* _Task statement_
Lines with the word "because": copy all of them from the entries below.

════════════════

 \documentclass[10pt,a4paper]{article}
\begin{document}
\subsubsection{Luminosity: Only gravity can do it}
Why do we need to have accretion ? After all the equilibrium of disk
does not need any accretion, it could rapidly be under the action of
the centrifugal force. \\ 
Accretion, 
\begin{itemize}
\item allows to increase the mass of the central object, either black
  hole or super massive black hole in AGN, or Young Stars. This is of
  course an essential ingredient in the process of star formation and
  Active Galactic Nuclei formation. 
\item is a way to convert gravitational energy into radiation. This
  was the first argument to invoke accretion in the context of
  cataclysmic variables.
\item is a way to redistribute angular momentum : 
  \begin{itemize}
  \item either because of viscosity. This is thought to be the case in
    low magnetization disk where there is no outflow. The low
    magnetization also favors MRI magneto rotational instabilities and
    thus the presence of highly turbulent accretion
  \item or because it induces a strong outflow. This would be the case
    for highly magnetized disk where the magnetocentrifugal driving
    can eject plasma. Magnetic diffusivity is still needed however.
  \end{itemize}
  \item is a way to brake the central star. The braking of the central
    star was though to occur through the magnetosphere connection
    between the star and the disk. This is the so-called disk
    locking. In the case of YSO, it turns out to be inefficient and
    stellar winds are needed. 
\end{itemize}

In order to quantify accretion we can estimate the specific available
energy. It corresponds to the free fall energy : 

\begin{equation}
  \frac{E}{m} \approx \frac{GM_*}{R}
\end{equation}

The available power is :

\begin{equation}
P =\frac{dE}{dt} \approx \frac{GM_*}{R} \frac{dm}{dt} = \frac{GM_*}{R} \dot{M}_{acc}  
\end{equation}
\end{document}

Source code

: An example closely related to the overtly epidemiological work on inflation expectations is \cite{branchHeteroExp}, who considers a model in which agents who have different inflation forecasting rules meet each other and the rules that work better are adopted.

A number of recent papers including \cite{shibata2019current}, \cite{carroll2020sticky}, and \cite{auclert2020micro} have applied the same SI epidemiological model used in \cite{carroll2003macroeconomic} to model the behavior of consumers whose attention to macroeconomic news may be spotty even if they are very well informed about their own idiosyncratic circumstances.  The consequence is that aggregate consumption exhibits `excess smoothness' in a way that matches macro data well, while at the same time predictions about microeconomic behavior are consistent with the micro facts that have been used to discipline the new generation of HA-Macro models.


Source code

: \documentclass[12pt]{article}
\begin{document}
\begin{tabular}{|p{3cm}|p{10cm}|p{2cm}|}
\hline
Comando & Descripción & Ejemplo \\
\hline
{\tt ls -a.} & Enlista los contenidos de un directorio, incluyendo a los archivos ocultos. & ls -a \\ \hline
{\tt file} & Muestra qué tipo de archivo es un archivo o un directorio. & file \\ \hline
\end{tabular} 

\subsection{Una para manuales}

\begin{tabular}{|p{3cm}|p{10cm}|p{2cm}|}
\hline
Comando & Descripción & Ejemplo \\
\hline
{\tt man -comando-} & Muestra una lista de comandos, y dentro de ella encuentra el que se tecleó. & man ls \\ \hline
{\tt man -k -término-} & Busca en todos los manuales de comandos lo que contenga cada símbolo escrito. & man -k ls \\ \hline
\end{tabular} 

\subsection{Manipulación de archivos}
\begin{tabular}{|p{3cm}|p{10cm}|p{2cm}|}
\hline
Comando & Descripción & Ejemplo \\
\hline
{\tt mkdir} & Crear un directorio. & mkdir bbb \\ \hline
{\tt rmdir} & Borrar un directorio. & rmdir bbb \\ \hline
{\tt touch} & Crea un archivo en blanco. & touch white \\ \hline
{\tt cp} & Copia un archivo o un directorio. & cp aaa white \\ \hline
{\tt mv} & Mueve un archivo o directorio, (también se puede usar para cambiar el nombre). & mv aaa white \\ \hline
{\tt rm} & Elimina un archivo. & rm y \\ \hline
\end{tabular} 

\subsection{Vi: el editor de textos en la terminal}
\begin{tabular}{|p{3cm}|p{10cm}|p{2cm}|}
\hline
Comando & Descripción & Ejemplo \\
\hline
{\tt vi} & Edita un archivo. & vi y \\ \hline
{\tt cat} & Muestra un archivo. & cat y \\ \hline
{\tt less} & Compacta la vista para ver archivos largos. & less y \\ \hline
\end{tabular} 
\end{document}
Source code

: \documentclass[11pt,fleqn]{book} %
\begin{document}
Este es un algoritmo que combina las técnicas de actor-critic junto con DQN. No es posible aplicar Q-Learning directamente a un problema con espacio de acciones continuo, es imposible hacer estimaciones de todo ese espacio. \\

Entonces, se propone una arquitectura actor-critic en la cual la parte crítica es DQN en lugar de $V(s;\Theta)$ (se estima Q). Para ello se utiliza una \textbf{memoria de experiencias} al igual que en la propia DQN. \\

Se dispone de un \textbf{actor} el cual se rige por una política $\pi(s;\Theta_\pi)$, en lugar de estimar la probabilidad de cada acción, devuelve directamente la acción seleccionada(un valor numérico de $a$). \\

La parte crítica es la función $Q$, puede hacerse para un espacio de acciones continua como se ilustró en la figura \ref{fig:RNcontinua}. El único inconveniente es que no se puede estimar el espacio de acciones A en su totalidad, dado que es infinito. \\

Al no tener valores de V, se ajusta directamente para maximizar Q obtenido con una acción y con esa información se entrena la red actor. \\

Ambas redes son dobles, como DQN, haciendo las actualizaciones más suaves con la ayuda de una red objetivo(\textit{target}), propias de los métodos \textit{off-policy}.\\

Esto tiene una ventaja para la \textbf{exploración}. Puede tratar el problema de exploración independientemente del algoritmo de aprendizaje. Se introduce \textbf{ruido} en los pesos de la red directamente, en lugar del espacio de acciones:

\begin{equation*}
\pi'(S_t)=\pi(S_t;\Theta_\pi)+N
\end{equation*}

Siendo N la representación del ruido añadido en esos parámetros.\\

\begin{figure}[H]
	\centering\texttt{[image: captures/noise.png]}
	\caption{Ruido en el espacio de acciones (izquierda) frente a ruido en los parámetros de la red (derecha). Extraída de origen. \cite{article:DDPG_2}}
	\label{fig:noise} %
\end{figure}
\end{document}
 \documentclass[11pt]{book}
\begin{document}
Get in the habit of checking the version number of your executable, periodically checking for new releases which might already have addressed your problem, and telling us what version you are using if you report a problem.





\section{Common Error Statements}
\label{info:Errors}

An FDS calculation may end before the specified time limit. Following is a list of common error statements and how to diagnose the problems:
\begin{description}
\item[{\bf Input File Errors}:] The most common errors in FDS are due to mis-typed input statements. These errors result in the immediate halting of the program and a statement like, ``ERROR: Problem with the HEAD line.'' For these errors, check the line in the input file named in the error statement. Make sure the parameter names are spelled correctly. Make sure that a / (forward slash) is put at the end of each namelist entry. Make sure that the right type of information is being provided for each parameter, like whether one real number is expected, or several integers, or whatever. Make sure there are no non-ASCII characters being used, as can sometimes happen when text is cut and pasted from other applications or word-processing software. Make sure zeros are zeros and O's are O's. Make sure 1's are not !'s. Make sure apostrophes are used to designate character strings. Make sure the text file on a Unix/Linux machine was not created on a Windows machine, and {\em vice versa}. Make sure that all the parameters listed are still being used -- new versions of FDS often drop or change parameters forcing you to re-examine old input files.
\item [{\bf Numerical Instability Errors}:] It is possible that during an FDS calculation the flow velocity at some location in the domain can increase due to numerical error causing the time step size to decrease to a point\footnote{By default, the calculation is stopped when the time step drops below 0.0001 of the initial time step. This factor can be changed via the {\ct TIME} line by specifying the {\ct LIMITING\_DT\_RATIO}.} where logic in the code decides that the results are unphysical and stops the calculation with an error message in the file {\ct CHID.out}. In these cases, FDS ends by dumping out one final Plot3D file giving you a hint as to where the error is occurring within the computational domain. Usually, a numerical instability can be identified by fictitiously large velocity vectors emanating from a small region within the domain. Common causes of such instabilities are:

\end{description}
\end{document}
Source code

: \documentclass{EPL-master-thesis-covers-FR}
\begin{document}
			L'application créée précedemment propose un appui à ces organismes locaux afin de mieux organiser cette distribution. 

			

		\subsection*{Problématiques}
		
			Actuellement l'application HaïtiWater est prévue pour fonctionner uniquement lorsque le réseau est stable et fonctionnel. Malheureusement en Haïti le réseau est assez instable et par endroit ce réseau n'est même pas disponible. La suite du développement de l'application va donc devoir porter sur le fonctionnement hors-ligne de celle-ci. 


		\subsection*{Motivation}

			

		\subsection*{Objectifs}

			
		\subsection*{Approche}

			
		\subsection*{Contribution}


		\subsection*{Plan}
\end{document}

════════════════

* _Answer to this task_
  \item either because of viscosity. This is thought to be the case in
  \item or because it induces a strong outflow. This would be the case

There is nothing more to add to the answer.